À Alès, les ruches surprennent malgré la sécheresse

Quarante kilogrammes de miel ont été récoltés dans les ruches municipales d’Alès, soit deux fois plus que lors de la précédente récolte. Ce résultat a été annoncé par la Ville d’Alès après l’intervention organisée mercredi 2 septembre, en présence du maire Christophe Rivenq et du maire honoraire Max Roustan.

La quantité constitue le principal enseignement de cette récolte : malgré de très fortes chaleurs et une sécheresse ayant durement affecté la floraison, les abeilles ont produit davantage de miel que l’année précédente. Le compte rendu municipal ne fournit toutefois ni relevé détaillé de la production par ruche ni données permettant d’isoler les causes de cette hausse.

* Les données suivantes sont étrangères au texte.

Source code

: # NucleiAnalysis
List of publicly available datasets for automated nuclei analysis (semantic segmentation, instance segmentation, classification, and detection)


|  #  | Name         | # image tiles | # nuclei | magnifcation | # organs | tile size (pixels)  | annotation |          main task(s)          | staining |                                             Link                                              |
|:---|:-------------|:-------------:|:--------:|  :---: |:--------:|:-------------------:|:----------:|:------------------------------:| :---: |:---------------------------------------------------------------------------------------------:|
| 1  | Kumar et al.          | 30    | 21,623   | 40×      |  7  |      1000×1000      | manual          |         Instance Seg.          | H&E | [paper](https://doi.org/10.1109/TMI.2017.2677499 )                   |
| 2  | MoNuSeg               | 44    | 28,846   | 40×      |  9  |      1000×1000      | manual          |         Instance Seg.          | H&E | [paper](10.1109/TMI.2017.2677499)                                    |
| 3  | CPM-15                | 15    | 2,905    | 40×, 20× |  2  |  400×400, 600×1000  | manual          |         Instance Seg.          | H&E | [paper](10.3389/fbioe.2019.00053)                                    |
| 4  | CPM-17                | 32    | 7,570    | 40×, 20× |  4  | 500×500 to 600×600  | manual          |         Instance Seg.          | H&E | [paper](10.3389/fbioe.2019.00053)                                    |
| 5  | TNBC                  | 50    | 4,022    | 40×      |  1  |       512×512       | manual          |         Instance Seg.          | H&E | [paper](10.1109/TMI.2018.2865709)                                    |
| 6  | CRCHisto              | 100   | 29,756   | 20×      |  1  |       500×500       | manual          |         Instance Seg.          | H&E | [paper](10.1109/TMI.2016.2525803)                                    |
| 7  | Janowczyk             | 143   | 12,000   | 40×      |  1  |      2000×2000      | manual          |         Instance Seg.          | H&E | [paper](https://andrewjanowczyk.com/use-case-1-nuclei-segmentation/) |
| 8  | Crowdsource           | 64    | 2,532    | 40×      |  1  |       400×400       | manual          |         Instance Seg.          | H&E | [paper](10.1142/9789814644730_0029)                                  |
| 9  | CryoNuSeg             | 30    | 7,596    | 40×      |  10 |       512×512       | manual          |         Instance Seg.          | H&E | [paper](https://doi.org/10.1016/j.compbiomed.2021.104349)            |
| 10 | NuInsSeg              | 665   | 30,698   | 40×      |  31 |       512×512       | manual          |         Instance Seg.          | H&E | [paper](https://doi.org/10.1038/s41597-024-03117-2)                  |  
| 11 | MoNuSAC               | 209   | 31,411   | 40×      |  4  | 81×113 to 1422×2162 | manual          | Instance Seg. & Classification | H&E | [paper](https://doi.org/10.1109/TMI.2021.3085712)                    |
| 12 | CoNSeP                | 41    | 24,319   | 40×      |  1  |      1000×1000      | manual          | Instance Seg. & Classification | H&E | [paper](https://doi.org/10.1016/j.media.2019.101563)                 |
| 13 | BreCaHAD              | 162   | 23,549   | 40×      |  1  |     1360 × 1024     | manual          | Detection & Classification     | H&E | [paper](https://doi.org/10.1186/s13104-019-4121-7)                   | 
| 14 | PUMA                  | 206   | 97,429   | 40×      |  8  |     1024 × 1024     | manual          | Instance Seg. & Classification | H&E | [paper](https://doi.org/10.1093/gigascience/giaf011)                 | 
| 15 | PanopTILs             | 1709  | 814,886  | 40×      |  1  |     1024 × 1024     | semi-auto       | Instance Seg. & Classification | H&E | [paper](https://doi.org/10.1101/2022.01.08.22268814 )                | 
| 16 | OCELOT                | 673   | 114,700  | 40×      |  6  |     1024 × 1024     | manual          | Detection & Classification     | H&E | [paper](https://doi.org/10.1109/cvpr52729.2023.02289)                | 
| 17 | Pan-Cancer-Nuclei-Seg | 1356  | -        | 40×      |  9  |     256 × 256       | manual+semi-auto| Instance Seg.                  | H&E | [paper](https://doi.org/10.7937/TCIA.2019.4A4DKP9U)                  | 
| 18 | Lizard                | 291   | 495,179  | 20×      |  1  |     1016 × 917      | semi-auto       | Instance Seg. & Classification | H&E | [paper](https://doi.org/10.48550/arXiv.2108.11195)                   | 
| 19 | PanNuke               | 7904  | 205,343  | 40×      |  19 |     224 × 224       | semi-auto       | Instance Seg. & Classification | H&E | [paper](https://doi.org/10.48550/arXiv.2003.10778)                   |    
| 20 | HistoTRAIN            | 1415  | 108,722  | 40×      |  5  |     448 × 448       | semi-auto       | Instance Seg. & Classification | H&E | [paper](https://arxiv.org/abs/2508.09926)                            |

Une récolte multipliée par deux en un an

Les 40 kg recueillis représentent un doublement sur un an. Par déduction, la récolte précédente se situait autour de 20 kg, même si la Ville ne communique pas de chiffre exact pour chaque ruche ni d’informations sur une éventuelle évolution du nombre de colonies.

Cette comparaison montre une progression ponctuelle de la production du rucher municipal. Elle ne suffit pas à établir une tendance durable, car le volume de miel peut varier selon la floraison disponible, les conditions météorologiques et l’état des colonies. Aucun bilan pluriannuel n’est fourni dans la publication municipale.

À Rochebelle, des ruches entourées de végétation

Les abeilles sont installées depuis deux ans sur les hauteurs du quartier de Rochebelle. La Ville d’Alès précise que les ruches se trouvent au milieu de la végétation, un emplacement qui donne aux colonies accès aux floraisons présentes dans leur environnement proche.

Ce cadre permet de mieux comprendre la dimension urbaine du projet : le miel est produit à l’intérieur du territoire communal, dans un secteur végétalisé. La source ne détaille cependant ni les espèces butinées, ni la superficie parcourue par les abeilles, ni les caractéristiques gustatives de cette récolte.

La floraison fragilisée, mais un rendement supérieur

La chaleur et la sécheresse ont pesé sur la floraison, selon le bilan publié par la Ville d’Alès. Ces conditions auraient pu réduire les ressources disponibles pour les abeilles, mais la récolte finale reste supérieure à celle de l’année précédente.

Le chiffre de 40 kg ne démontre pas que les effets de la sécheresse ont été sans conséquence. Il indique seulement que, dans les ruches municipales de Rochebelle, la quantité récoltée a doublé malgré ce contexte défavorable. Le communiqué ne précise pas la destination du miel, le nombre de pots obtenus ou les modalités d’une éventuelle distribution.